番組内容は辺境を旅する商人とその警護を行うパンプットに密着したもので、ロケは問題なく終わった。
問題が起きたのは、終わった後だ。
「旅の方! かなりの腕前とお見受けしました! どうか、どうか我がクレス王国をお救いください!」
パンプットが襲い掛かって来た恐竜を倒したのを目撃した旅装姿の男が、彼に向かってそう頼み込んできたのだ。
「落ち着いてください。国を救ってほしいとは穏やかではありませんね。いったい何が起きたのですか?」
ロケを終えてカメラを止めようとしたその瞬間に駆け込んできた旅装姿の男の、あまりのタイミングの良さにパンプットはこれを番組の仕込みだと誤解してしまう。
(見せ場が恐竜を撃退した事ぐらいしかなかったからって、こんな分かりやすい仕込みなんてしなくても。仕方ない、ここは番組スタッフの顔を立てておくか)
そんな事を考えながら、旅装姿の男が話す事情を聞くパンプット。
「実は、我がクレス王国は魔族の被害に悩まされており、つい先日、我が国の姫君までもが連れ去られてしまったのです! どうか、どうかミーサ姫をお救いください!」
「分かりました。このパンプット、必ず姫様を助け出してみせましょう!」
「ありがとうございます。これは国王様から預かって来た報酬の前金です。どうかお受け取りください」
旅装姿の男が重そうな革袋を差し出そうとするのを、パンプットはやんわりと止めた。
「報酬を受け取る訳には参りません。悪を倒し、人々を救うのは僕の使命ですから」
そしてカメラを意識して格好つける。
「おお……あなたこそ、真の勇者だ! 勇者殿、我がクレス王国へご案内します!」
旅装姿の男も、撮影を続けているスタッフ達も大変盛り上がった。
しかし、その後事態が進むにつれてパンプットは思った。
(あれ? もしかして、テレビ局の仕込みじゃなくて、本当にお姫様が攫われたのか……? いや、でも今の時代にどんな辺境にだって電話ぐらいあるはず)
旅装姿の男は、ロケが行われた辺境の町よりもさらに辺境の町へパンプット達を案内した。そして到着したクレス王国は、都会育ちのパンプットから見ると過去にタイムスリップしたかのような場所だった。
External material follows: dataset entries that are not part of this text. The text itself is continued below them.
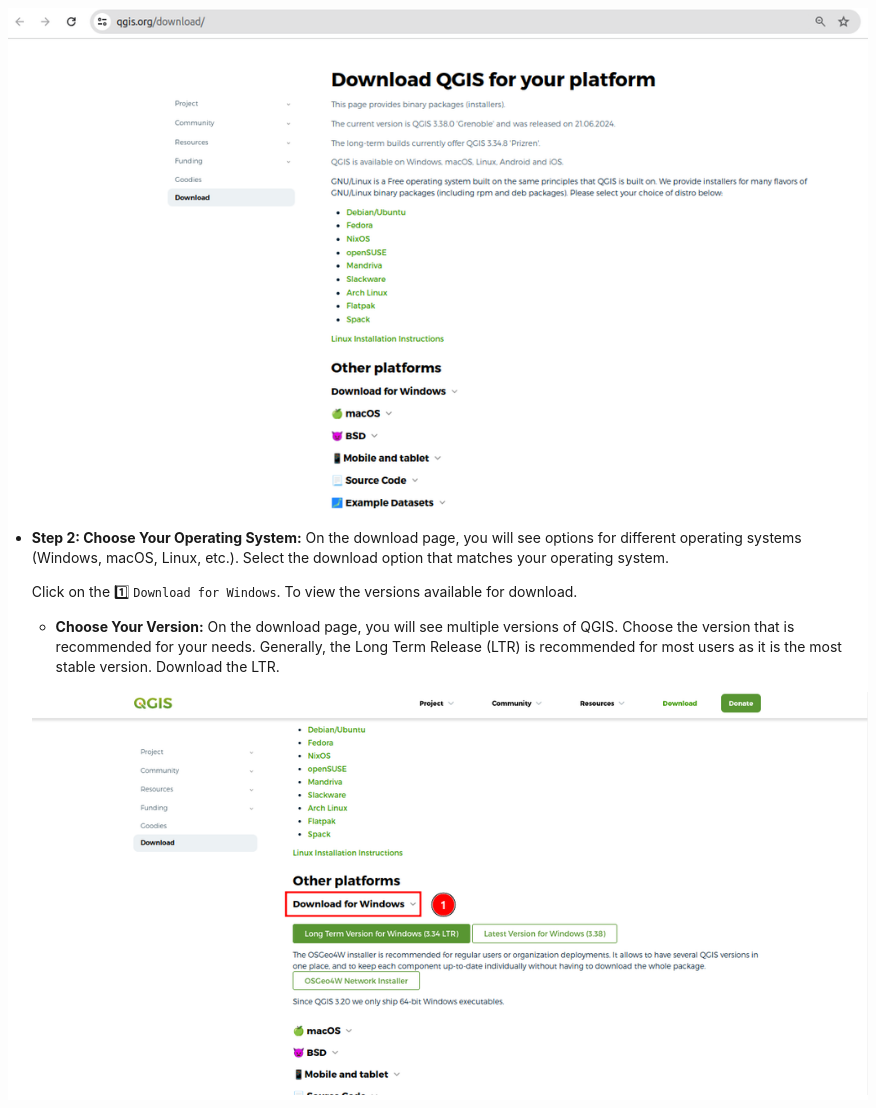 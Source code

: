 ![Download QGIS](./img/quick-start-11.png)

- **Step 2: Choose Your Operating System:** On the download page, you will see options for different operating systems (Windows, macOS, Linux, etc.). Select the download option that matches your operating system.

    Click on the 1️⃣ `Download for Windows`. To view the versions available for download.

    - **Choose Your Version:** On the download page, you will see multiple versions of QGIS. Choose the version that is recommended for your needs. Generally, the Long Term Release (LTR) is recommended for most users as it is the most stable version. Download the LTR.

    ![Download QGIS](./img/quick-start-12.png)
「勇者パンプット殿、どうか姫を助けてくれ。魔界の門をくぐり、魔界からミーサ姫を助け出してくれるのは、君しかいない!」
そうクレス王に頼まれた時に、「あ、これはマジだ」と理解した。
「この先の撮影は危険そうなので、ドローンに任せますね。ご武運を」
スタッフが普通に撮影を続けていたので、もしかしたら……と言う疑いを持ち続けていたパンプットだったが、そのスタッフがそう言ってきた時は、(もっと早く言ってほしかった。これは本当だと)そう思った。
「でも、それなら本気でミーサ姫を助けるだけだ。僕は、アクションスターだからね」
しかし、パンプットは狼狽えない。何故なら、彼は桃白白のようなアクションスターに、そしてヒーローになる事を目指して芸能活動を始め、武道家としての修行を続けてきたのだ。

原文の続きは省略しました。